- **Your goal**
Print every line of the listing below, starting with the line that holds "- docker stats" and going on through the line that holds "- docker build -f", both included, and print nothing else.

- **Information provided**
========
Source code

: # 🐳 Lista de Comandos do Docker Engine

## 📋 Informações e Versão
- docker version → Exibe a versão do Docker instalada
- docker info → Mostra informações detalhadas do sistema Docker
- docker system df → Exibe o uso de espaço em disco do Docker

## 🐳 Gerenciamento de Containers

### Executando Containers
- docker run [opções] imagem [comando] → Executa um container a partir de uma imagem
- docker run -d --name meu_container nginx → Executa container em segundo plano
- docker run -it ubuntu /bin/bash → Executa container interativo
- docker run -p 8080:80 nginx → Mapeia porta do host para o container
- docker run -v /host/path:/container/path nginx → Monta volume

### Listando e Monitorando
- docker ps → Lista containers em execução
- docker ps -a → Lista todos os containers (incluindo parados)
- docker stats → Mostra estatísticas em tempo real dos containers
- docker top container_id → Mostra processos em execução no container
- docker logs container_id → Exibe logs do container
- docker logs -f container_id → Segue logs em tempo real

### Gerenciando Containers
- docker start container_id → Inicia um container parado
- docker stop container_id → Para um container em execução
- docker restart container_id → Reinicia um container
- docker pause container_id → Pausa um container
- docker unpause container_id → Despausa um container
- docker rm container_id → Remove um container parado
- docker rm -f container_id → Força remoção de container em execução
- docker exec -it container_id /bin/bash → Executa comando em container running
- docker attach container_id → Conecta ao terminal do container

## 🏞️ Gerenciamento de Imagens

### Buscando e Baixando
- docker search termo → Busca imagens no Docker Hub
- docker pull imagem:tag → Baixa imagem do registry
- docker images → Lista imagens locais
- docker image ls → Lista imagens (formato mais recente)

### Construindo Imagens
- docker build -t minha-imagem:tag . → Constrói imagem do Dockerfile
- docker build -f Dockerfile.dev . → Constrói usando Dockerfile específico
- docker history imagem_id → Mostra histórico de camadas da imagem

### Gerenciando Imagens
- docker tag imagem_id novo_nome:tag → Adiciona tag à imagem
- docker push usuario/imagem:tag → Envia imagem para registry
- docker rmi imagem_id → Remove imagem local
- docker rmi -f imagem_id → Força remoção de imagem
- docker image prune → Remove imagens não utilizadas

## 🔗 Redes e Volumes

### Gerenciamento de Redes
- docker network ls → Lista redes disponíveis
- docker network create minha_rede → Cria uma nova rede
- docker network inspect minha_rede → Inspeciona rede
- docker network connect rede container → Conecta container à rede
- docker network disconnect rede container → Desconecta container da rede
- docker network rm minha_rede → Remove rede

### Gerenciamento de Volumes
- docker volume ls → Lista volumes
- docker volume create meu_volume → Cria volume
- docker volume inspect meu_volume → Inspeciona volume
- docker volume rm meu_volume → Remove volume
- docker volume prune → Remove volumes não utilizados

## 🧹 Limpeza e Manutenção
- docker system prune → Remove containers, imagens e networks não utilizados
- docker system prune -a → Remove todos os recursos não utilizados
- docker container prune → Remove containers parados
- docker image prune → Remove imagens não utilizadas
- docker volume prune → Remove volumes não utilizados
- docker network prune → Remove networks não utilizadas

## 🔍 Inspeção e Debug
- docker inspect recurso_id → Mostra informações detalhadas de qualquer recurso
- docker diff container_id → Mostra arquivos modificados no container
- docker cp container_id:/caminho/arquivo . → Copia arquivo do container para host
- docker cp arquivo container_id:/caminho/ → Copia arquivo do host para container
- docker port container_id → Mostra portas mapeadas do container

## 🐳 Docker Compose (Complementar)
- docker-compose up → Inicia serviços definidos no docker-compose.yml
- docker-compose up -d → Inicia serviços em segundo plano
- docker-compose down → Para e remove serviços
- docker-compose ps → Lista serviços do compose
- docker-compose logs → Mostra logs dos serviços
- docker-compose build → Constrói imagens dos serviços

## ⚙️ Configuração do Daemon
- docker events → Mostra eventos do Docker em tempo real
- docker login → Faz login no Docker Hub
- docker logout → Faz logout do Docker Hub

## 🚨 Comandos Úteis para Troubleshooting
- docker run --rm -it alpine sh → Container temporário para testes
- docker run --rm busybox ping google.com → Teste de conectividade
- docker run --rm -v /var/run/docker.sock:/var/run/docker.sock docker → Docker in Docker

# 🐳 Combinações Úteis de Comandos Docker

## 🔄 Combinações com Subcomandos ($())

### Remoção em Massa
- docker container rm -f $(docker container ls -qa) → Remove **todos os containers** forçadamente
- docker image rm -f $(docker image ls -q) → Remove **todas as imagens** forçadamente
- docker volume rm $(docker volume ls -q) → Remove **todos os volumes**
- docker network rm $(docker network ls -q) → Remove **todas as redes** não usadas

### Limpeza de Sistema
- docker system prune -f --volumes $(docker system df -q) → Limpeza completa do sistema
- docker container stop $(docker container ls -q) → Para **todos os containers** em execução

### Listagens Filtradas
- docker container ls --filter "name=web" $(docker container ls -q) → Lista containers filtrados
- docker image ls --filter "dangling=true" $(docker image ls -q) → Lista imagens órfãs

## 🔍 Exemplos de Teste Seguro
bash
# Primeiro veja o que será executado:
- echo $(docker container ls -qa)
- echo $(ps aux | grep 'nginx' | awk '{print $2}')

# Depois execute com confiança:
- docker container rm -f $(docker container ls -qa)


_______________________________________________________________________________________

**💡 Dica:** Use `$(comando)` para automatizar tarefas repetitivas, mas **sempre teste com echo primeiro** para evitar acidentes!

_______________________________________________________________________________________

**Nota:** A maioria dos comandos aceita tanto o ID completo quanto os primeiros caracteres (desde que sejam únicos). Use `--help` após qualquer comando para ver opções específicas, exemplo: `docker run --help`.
========
- **Problem solution**
- docker stats → Mostra estatísticas em tempo real dos containers
- docker top container_id → Mostra processos em execução no container
- docker logs container_id → Exibe logs do container
- docker logs -f container_id → Segue logs em tempo real

### Gerenciando Containers
- docker start container_id → Inicia um container parado
- docker stop container_id → Para um container em execução
- docker restart container_id → Reinicia um container
- docker pause container_id → Pausa um container
- docker unpause container_id → Despausa um container
- docker rm container_id → Remove um container parado
- docker rm -f container_id → Força remoção de container em execução
- docker exec -it container_id /bin/bash → Executa comando em container running
- docker attach container_id → Conecta ao terminal do container

## 🏞️ Gerenciamento de Imagens

### Buscando e Baixando
- docker search termo → Busca imagens no Docker Hub
- docker pull imagem:tag → Baixa imagem do registry
- docker images → Lista imagens locais
- docker image ls → Lista imagens (formato mais recente)

### Construindo Imagens
- docker build -t minha-imagem:tag . → Constrói imagem do Dockerfile
- docker build -f Dockerfile.dev . → Constrói usando Dockerfile específico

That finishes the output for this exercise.